**WHAT IS NEEDED**
Every line below that includes "Scroll" counts toward the total. Report that total alone.

+++

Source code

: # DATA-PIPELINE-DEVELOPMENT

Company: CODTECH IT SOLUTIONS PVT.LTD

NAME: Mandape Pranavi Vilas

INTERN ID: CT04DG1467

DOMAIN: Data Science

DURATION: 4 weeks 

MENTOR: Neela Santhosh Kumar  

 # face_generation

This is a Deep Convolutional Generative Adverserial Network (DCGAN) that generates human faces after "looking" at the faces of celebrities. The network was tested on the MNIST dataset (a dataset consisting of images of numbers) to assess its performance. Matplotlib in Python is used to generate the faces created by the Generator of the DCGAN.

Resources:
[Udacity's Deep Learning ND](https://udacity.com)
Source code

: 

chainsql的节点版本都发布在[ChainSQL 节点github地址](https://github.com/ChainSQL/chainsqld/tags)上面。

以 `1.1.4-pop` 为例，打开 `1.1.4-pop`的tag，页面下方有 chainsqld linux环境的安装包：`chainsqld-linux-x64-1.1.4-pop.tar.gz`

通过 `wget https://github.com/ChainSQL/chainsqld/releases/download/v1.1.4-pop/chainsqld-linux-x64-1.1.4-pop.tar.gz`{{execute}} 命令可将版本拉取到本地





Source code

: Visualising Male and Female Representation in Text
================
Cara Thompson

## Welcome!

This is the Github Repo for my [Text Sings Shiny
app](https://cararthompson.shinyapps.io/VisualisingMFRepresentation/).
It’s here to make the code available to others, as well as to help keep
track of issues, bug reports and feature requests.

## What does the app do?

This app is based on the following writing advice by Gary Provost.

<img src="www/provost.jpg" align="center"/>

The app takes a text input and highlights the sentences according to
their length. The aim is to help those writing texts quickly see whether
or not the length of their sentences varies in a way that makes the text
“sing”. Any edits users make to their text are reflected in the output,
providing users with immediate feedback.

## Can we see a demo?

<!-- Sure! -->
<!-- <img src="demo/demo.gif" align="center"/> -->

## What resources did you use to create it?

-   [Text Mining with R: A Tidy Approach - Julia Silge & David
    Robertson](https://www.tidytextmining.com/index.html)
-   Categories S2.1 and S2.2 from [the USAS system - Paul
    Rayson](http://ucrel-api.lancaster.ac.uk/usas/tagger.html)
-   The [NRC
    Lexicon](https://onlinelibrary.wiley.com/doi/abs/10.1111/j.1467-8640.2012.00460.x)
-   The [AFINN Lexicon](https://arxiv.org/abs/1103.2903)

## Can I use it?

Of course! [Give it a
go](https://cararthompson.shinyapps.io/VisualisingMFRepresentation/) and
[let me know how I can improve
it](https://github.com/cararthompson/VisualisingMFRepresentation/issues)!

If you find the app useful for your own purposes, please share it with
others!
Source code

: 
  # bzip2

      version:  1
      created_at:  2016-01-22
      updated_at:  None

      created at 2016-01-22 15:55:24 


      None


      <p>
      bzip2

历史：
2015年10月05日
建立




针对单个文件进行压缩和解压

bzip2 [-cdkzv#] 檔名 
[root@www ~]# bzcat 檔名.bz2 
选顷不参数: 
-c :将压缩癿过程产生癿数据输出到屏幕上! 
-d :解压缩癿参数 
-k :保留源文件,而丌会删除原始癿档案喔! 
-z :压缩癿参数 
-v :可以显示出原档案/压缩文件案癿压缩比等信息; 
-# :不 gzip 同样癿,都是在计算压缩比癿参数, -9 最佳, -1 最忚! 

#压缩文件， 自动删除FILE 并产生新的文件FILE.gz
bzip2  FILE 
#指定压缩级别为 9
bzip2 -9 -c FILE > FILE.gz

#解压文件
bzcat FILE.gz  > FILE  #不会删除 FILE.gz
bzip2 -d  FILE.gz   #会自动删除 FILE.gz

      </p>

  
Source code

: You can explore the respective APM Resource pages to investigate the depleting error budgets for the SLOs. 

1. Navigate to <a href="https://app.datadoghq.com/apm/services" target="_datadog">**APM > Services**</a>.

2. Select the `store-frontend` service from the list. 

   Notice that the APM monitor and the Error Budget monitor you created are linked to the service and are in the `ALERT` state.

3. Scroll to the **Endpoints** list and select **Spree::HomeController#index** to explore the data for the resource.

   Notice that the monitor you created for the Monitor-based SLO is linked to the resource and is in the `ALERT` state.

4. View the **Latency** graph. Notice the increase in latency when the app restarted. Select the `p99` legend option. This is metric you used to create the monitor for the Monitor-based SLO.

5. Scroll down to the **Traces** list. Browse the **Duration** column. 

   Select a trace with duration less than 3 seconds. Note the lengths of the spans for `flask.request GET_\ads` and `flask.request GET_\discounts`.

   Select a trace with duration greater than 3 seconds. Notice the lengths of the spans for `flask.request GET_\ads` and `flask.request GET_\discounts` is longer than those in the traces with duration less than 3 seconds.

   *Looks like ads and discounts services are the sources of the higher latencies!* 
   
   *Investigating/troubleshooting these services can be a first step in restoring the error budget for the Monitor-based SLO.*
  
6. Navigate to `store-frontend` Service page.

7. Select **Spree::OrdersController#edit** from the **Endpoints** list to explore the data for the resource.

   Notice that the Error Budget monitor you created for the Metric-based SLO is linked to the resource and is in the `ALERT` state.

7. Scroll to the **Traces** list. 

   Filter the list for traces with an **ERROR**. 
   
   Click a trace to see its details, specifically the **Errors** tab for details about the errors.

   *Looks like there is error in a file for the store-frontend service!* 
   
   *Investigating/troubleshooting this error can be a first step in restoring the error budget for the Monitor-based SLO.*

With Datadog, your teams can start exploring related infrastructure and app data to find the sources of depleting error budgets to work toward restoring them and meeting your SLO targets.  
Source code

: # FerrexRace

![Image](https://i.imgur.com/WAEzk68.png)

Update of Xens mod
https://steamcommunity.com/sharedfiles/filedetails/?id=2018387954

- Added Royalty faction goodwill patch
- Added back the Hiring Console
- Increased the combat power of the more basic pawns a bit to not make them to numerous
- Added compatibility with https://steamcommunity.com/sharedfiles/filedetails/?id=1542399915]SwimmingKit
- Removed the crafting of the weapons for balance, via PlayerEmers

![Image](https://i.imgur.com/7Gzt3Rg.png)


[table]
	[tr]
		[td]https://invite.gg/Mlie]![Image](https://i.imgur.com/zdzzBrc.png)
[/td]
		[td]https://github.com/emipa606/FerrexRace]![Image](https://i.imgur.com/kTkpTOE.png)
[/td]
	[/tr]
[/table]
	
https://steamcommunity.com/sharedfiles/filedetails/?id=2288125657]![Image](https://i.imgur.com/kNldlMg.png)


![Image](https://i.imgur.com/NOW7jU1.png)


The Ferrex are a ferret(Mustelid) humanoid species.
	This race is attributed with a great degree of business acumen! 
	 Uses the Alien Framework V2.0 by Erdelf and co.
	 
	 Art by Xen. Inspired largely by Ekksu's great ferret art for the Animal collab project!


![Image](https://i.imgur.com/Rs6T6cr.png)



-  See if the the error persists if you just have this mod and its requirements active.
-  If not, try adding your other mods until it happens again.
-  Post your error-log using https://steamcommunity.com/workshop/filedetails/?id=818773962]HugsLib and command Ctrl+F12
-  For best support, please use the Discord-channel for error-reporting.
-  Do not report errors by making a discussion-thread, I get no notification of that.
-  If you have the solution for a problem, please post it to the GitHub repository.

+++

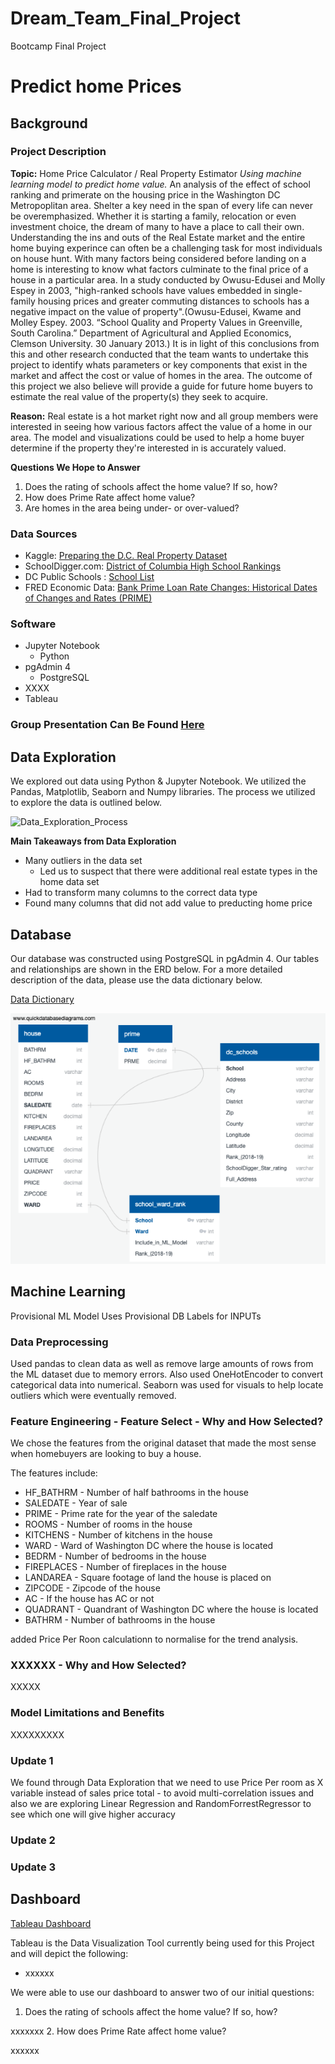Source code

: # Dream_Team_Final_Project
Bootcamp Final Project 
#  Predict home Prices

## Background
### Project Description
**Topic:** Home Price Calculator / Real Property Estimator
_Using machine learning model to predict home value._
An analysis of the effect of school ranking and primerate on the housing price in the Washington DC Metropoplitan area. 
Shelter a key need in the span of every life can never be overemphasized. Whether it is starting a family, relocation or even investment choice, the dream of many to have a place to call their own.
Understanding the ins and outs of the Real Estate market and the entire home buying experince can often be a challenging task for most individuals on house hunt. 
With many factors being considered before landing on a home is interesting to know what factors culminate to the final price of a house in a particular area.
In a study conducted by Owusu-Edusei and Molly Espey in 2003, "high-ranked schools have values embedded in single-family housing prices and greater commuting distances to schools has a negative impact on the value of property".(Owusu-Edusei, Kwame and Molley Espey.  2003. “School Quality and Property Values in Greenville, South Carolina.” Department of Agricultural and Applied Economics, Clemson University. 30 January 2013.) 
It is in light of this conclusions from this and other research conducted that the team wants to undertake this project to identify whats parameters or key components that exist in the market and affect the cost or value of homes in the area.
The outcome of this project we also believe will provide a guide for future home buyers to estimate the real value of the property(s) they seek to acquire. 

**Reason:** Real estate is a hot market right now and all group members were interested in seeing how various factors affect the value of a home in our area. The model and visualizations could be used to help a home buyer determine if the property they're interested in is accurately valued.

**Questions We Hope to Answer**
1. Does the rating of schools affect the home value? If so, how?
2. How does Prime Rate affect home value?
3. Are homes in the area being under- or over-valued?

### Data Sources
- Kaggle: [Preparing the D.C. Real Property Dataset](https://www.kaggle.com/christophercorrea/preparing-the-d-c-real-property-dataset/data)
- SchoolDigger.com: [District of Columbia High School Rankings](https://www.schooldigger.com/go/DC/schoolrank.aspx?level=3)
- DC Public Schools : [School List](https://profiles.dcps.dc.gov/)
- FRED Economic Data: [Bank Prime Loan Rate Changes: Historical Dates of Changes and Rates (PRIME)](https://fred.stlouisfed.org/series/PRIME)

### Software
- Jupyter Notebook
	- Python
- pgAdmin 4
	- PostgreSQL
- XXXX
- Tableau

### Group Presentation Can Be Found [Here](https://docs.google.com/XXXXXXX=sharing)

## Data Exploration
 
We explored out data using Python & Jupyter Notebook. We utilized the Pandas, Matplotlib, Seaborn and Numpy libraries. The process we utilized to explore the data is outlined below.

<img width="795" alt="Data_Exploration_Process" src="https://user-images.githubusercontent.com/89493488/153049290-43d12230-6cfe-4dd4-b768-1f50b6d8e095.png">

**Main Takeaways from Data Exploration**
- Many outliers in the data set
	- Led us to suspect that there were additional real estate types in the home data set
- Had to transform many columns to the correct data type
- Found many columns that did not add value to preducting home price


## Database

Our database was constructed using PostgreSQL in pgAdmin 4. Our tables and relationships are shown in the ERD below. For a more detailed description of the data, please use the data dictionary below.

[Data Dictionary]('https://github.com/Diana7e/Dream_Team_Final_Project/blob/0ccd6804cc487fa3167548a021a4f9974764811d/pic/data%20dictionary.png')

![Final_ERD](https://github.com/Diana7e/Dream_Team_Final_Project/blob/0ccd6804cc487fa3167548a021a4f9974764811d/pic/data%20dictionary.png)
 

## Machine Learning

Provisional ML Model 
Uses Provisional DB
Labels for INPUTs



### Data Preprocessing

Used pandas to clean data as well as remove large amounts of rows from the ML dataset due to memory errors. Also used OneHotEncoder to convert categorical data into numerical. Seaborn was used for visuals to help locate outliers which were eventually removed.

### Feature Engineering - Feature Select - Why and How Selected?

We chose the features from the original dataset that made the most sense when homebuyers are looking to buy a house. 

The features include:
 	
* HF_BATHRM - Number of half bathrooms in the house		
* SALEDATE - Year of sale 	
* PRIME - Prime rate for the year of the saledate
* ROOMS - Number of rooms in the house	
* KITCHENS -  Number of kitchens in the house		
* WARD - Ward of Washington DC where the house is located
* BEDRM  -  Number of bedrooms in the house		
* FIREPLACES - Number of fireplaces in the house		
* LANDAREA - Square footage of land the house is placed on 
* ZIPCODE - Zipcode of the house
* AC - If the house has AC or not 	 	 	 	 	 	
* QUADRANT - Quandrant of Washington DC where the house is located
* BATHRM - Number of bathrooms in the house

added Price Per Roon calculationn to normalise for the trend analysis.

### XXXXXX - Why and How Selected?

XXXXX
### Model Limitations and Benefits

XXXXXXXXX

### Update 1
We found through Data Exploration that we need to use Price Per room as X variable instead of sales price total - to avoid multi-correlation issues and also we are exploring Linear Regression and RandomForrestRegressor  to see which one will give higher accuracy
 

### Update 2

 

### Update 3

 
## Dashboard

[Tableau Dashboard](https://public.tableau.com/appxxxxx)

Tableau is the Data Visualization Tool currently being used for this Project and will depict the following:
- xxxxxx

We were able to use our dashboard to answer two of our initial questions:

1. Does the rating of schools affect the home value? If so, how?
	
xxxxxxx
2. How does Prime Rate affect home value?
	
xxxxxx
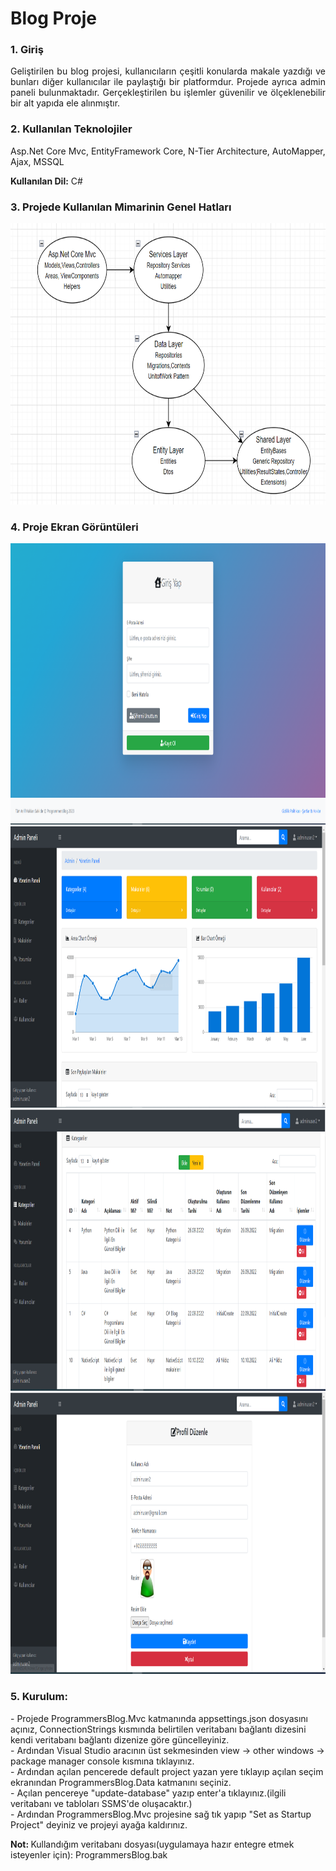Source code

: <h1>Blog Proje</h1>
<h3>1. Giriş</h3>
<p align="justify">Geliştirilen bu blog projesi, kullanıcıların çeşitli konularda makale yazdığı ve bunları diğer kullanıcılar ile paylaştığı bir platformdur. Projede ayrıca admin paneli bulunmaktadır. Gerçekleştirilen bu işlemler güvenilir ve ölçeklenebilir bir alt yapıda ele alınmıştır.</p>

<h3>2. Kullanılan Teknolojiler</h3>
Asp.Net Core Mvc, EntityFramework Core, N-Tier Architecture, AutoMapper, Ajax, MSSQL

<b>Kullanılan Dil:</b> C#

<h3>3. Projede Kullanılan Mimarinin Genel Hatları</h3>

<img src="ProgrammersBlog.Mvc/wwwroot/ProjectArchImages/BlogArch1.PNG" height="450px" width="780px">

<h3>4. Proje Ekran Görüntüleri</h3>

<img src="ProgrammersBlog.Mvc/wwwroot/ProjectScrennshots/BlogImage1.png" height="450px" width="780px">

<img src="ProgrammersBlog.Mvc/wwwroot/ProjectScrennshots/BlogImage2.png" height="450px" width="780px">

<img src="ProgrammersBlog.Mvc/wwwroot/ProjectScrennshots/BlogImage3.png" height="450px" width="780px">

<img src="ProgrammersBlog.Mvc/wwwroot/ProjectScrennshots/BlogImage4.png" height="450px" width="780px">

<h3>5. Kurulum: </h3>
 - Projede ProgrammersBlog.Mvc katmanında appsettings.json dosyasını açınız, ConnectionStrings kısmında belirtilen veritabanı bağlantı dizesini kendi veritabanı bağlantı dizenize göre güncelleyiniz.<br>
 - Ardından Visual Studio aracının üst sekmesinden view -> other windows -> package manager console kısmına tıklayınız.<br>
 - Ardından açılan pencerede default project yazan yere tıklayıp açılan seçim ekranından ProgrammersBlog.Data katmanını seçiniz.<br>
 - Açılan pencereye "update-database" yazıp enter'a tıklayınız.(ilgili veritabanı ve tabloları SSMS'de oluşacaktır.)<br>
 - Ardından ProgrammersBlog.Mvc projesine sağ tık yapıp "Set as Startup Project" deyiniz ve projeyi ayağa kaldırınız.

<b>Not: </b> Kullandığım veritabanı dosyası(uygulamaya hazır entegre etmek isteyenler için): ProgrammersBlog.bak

+++

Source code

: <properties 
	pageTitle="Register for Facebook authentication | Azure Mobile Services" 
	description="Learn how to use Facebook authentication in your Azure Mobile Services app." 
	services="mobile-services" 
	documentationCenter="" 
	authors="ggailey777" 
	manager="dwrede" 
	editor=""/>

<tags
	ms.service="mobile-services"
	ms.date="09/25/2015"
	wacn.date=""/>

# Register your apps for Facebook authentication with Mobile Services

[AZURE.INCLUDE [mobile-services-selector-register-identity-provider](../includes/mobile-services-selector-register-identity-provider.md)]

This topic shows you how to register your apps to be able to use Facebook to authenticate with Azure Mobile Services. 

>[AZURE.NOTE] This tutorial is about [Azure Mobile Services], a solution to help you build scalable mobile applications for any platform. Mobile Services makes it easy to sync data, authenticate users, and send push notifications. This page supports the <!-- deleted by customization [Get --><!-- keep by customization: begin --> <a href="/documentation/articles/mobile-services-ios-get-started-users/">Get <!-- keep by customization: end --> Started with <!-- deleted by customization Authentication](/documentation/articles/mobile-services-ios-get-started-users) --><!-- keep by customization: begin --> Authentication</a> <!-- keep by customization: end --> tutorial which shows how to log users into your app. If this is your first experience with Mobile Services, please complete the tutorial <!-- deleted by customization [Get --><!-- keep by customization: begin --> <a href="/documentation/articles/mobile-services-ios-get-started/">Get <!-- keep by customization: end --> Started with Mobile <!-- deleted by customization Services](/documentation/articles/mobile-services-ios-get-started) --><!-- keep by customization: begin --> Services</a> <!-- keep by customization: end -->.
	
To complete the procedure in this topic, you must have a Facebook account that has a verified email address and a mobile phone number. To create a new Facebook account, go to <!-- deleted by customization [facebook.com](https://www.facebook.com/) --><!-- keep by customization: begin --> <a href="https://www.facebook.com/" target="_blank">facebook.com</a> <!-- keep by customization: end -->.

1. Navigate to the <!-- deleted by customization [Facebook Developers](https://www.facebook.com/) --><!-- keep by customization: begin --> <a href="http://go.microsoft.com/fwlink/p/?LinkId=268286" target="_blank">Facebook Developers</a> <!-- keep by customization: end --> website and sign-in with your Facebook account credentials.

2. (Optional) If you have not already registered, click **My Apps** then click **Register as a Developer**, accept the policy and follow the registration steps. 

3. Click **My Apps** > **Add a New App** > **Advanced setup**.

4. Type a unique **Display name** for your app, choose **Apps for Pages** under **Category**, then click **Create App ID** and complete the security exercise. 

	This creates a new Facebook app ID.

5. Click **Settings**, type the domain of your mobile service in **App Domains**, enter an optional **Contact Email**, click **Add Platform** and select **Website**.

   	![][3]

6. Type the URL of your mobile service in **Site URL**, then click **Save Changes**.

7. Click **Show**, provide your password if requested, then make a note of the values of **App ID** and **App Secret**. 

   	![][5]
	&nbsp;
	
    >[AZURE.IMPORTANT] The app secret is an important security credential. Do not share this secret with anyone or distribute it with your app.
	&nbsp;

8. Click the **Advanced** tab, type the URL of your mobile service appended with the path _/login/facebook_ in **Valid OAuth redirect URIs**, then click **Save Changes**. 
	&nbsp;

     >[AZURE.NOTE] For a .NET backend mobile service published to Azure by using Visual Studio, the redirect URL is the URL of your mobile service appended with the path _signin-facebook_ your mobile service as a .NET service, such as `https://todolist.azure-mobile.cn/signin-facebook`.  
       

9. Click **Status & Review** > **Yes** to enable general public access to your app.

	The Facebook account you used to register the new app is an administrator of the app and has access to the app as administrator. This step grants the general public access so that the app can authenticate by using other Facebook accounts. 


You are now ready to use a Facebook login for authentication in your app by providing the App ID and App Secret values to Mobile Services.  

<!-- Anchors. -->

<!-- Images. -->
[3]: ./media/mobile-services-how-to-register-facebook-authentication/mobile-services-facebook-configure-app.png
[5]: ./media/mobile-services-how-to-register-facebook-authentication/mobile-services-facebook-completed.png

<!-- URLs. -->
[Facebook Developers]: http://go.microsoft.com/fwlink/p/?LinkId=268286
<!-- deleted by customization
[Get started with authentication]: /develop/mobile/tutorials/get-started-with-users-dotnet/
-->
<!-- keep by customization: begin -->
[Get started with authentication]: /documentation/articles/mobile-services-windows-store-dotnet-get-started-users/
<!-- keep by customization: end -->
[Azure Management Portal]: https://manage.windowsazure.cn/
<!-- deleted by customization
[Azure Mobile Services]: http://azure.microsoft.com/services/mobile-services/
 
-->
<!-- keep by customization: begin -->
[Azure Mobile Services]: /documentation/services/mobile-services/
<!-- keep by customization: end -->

+++

**RESPONSE BELOW**
3